For some application developers, a state patchwork seems to be a regulatory nightmare to manage. But for application stores, this is proof that there is already a clear standard in the United States for which is responsible for questionable content. Online age checks are already so complicated that the sector has its own commercial group – the age of the association’s verification providers lists more than 30 members on its website. In a blog post in May, when Texas debated its law, the group argued that the age of the App Store was not sufficient in itself. He has cited many reasons, including that application stores have little or no authority with regard to the open web.
Apple and Google say they are ready to assume additional responsibility for children’s safety. They say that they support a framework by which manufacturers of the most risky applications would obtain a standard “age signal” from the application store industry on the general age group of a user, which the user or a parent would provide. Apple says that it plans to deploy a version of the system, known as “age insurance”, on its operating systems soon.
Apple said in a press release that he wanted to “allow parents to share their child’s age group with applications without disclosing sensitive information”.
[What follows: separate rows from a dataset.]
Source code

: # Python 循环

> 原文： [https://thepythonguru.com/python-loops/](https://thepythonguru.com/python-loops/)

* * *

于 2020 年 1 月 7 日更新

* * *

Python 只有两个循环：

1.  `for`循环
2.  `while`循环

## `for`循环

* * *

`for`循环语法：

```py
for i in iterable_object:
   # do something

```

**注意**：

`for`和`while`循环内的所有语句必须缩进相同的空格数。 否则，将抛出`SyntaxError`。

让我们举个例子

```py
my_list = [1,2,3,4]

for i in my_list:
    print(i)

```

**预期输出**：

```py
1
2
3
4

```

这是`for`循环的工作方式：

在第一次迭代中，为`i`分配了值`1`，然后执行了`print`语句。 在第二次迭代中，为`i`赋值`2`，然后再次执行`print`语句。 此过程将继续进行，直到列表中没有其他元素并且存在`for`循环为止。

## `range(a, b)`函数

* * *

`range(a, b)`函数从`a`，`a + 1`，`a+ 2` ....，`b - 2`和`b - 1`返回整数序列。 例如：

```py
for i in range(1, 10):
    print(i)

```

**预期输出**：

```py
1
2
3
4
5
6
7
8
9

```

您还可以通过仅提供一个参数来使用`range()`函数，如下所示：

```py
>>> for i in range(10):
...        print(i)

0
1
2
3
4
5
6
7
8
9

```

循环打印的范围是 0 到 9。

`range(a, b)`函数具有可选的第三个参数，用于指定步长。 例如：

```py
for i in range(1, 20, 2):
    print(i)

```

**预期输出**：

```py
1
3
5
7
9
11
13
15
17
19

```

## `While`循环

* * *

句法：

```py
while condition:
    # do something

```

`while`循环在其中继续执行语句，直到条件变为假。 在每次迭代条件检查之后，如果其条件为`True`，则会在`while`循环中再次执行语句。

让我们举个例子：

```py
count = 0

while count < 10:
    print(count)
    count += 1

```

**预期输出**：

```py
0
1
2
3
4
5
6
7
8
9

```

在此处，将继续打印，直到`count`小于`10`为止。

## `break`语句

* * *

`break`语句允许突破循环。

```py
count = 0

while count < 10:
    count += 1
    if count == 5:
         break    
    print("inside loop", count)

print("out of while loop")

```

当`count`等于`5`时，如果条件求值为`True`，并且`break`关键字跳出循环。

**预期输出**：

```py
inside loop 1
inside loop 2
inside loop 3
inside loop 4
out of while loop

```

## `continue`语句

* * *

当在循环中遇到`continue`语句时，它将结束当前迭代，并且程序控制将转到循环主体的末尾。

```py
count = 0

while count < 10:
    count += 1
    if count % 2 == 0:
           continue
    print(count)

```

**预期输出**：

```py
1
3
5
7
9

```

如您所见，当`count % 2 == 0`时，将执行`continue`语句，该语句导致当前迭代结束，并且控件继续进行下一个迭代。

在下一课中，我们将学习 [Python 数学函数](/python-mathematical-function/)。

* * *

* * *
“Above all, this solution does not require application markets to collect and maintain sensitive personal identification information for each person who wants to download an application, even if it is an application that simply provides meteorological updates or sports scores,” he said. Apple has had “children’s accounts” for years and has recently updated how parents can manage them.
In a policy document this year, Apple compared to an owner of the shopping center and compared the most risky applications to stores or bars.
“We ask merchants who sell alcohol in a shopping center to check the age of a buyer by checking identity documents-we do not ask everyone to put their date of birth to the shopping center if they just want to go to the catering area,” he said.
In May, Apple CEO Tim Cook died in the debate with a telephone call to the Governor of Texas, Greg Abbott, a republican, asking for changes to the invoice of the App Store or a veto, according to the Wall Street Journal. Abbott, however, signed the bill.
Some legal experts argue that the laws could violate the first amendment because they grant a burden on adult law to see the protected discourse. But neither Apple, neither Google nor their representatives continued to block the laws. The Supreme Court in 1997 canceled a set of internet rules which included age verification, but this year, the Supreme Court on a 6-3 vote confirmed a narrower age verification law of Texas which was aimed at pornographic content.
Congress has struggled to find national legislation on the theme of online children’s safety. The online security law of the proposed children, which would create a legal “obligation of diligence” for Internet platforms to limit damage to users, adopted the Senate last year but not in the House. Senator Mike Lee’s law, Rutah, and representative John James, R-Mich., Would try to tackle problems such as violent or sexual materials in application stores.
An attraction for the charge of application stores in charge of age verification – if technological companies will do so – is the idea of creating a uniform system of age checks, said Peter Chandler, Executive Director of Internet Works, a Lobbying and Trade group for more than 20 medium -sized technological companies such as Reddit and Roblox.
“Imagine an age check-in diet that required that each platform or website is presented or created its own age check system,” he said.
“What you would find yourself is this very compartmentalized age check system. How can we ask parents to understand and navigate this? ” He said. “Sometimes it’s the simplest.”